Any small business depends heavily on the quality of its employees. The best way for retail bakeries to put the right people in the right positions is to develop and maintain a hiring process that ensures owners and managers the most direct path to the right hire.

While no hiring process provides a foolproof plan, the following suggestions give guidance and a starting point for creating a process unique to your bakery and its specific needs.

  • Define key objectives of the position. Make a prioritized list of five key objectives, then determine the skills and experience needed successfully meet them.

  • Create a thorough job description. Or, create an outline of the functions and expectations of this position. Thinking this through helps refine the description and firms up priorities in the hiring decision.

  • Use a broad base of sources to find a sufficient number of prospective candidates.

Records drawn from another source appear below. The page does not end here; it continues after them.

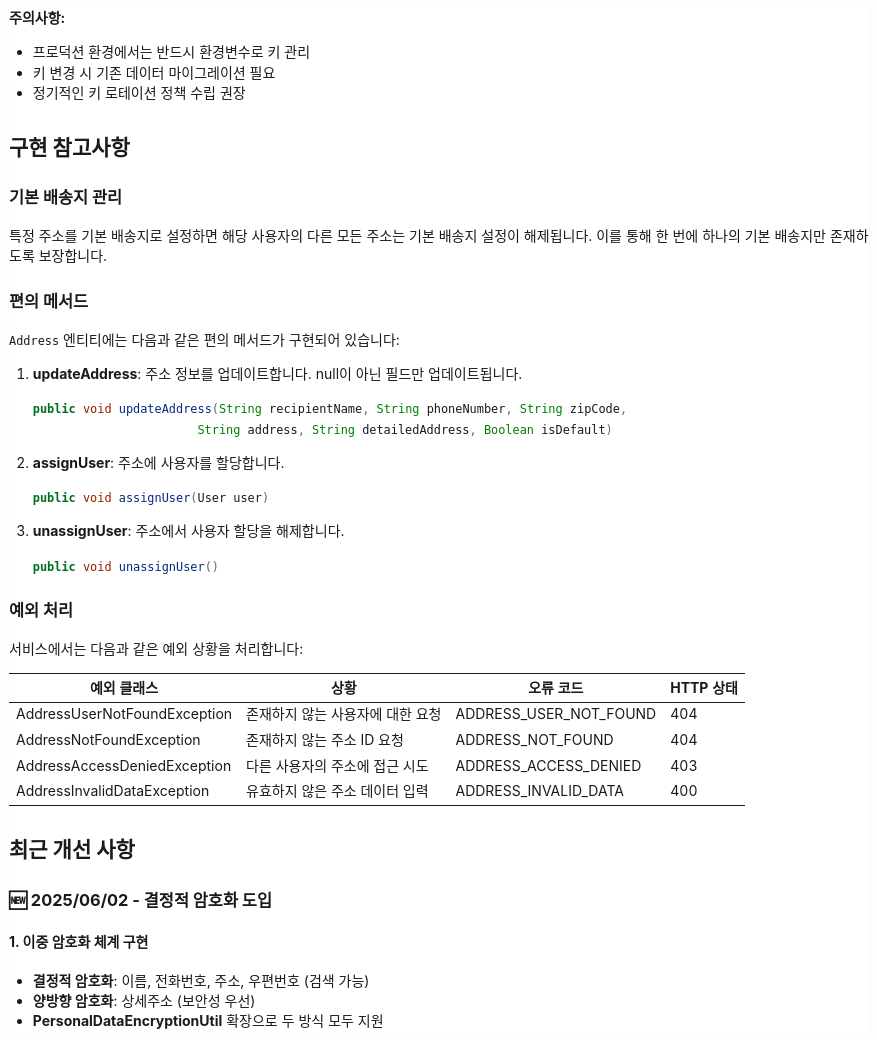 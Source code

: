 **주의사항:**
- 프로덕션 환경에서는 반드시 환경변수로 키 관리
- 키 변경 시 기존 데이터 마이그레이션 필요
- 정기적인 키 로테이션 정책 수립 권장

## 구현 참고사항

### 기본 배송지 관리

특정 주소를 기본 배송지로 설정하면 해당 사용자의 다른 모든 주소는 기본 배송지 설정이 해제됩니다. 이를 통해 한 번에 하나의 기본 배송지만 존재하도록 보장합니다.

### 편의 메서드

`Address` 엔티티에는 다음과 같은 편의 메서드가 구현되어 있습니다:

1. **updateAddress**: 주소 정보를 업데이트합니다. null이 아닌 필드만 업데이트됩니다.
   ```java
   public void updateAddress(String recipientName, String phoneNumber, String zipCode,
                          String address, String detailedAddress, Boolean isDefault)
   ```

2. **assignUser**: 주소에 사용자를 할당합니다.
   ```java
   public void assignUser(User user)
   ```

3. **unassignUser**: 주소에서 사용자 할당을 해제합니다.
   ```java
   public void unassignUser()
   ```

### 예외 처리

서비스에서는 다음과 같은 예외 상황을 처리합니다:

| 예외 클래스                  | 상황                                | 오류 코드                   | HTTP 상태 |
|-----------------------------|------------------------------------|-----------------------------|-----------|
| AddressUserNotFoundException | 존재하지 않는 사용자에 대한 요청      | ADDRESS_USER_NOT_FOUND     | 404       |
| AddressNotFoundException    | 존재하지 않는 주소 ID 요청           | ADDRESS_NOT_FOUND          | 404       |
| AddressAccessDeniedException | 다른 사용자의 주소에 접근 시도        | ADDRESS_ACCESS_DENIED      | 403       |
| AddressInvalidDataException | 유효하지 않은 주소 데이터 입력        | ADDRESS_INVALID_DATA       | 400       |

## 최근 개선 사항

### 🆕 2025/06/02 - 결정적 암호화 도입

#### 1. 이중 암호화 체계 구현
- **결정적 암호화**: 이름, 전화번호, 주소, 우편번호 (검색 가능)
- **양방향 암호화**: 상세주소 (보안성 우선)
- **PersonalDataEncryptionUtil** 확장으로 두 방식 모두 지원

Asking employees, vendors, colleagues, trade associations, educational and alumni groups, and advertising in traditional and non-traditional places helps you cast the broadest net. Give yourself plenty of choices to screen, so that you can narrow down the best.

  • Utilize the screening process. Take advantage of the screening process to gain valuable data on competitive salaries, intelligence and best practices. Call in only those who pass the first few hurdles when evaluated against your key objectives and skills-required screen.

  • Maintain structure throughout the process. For example: screen, inquire and investigate each prospective candidate in that order.

  • Ask all applicants a core of the same questions, then some custom questions created for their particular experience. During the interviews, ask specific experience and accomplishment-related questions and ask for examples. Try to avoid hypothetical questions as most candidates know the right things to say. Asking for specific examples gives a better read on what they did and will do in the future.

  • Check references, verify degrees and steer clear of people who have too many ready excuses. Unfortunately in today's litigious employment climate employers must practice "defensive hiring." Be cautious of people who look too good to be true because they often are.

  • After the hire, create a thorough orientation for the new employee. Getting the right person off to the best start takes only a little more extra effort and can reap big rewards. Give progress reports and feedback in the first few days, weeks and months.